● Instructions for the task: Where in the records does the word "onChangeCapture" appear? Copy each line that holds it.

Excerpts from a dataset

*** Begin section ***

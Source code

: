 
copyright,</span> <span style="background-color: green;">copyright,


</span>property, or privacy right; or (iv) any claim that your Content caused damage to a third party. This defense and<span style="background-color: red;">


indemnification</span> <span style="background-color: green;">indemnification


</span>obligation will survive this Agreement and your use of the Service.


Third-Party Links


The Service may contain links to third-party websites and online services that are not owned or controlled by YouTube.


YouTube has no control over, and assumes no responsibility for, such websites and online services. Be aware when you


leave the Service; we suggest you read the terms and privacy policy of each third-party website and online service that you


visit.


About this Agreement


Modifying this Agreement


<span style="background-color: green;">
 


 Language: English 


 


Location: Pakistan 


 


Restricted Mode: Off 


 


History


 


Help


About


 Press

*** End section ***
*** Begin section ***

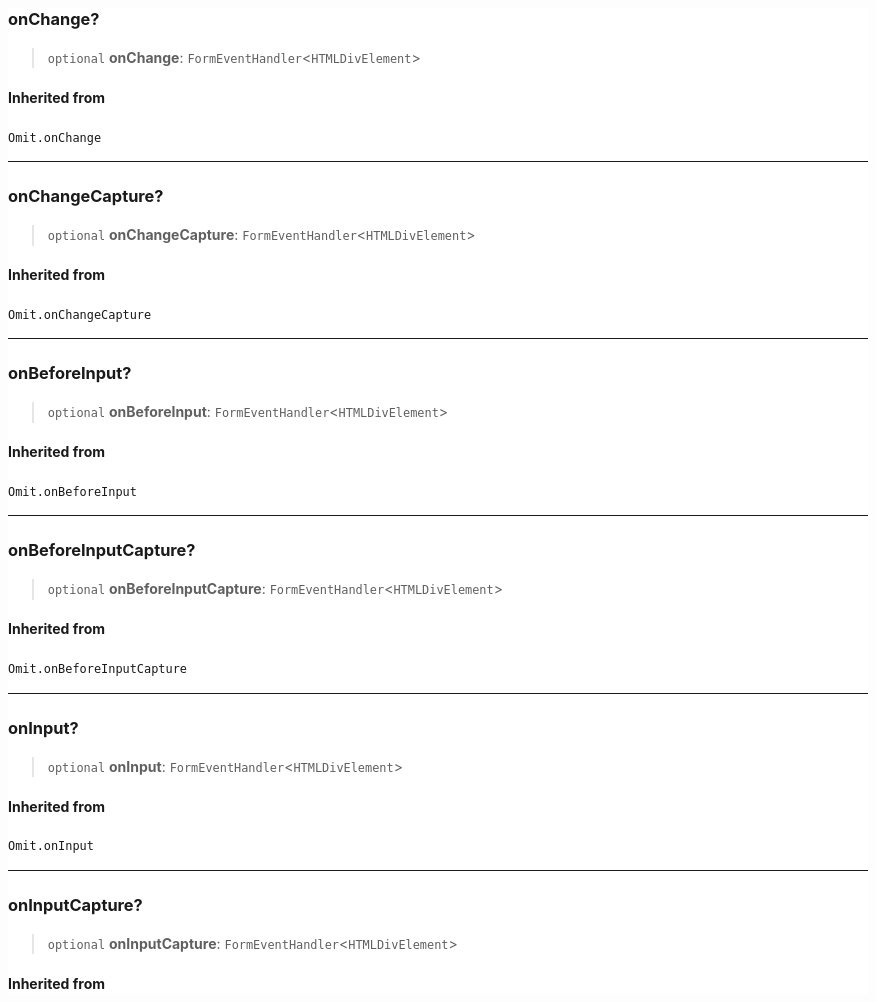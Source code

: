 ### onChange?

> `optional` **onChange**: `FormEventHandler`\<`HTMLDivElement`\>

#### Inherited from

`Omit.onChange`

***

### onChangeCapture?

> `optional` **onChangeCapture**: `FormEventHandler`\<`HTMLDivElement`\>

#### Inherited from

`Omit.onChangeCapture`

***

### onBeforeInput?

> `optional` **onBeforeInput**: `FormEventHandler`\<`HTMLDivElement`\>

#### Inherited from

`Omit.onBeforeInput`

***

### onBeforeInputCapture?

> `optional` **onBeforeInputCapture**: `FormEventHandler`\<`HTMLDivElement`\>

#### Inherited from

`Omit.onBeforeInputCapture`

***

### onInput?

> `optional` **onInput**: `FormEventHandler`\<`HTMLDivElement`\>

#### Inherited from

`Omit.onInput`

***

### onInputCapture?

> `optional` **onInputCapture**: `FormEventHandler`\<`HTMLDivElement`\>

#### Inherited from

*** End section ***
*** Begin section ***

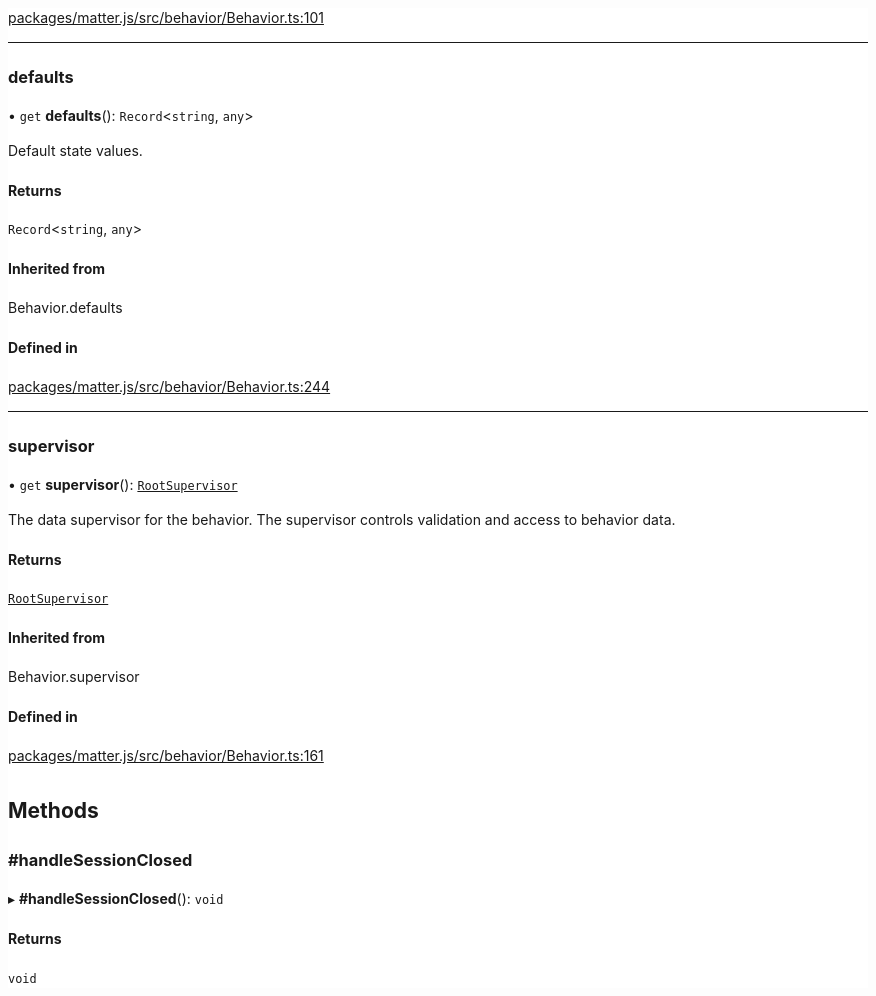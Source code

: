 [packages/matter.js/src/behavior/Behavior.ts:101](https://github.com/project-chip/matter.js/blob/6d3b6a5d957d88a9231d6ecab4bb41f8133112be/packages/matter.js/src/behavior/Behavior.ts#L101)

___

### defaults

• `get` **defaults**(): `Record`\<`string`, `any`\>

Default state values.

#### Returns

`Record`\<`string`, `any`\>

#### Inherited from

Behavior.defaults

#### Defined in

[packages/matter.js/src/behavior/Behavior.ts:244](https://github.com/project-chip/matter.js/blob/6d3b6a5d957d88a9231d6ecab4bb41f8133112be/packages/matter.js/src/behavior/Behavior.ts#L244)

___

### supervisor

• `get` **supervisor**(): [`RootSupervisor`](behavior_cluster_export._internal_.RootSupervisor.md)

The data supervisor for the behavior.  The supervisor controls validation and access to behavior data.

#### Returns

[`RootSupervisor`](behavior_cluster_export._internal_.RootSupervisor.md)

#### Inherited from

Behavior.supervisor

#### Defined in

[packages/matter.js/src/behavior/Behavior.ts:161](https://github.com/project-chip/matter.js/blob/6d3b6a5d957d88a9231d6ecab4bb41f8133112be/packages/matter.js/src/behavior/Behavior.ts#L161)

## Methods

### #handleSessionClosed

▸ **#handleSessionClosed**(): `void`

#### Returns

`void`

*** End section ***

● Answer to this problem:
### onChangeCapture?
> `optional` **onChangeCapture**: `FormEventHandler`\<`HTMLDivElement`\>
`Omit.onChangeCapture`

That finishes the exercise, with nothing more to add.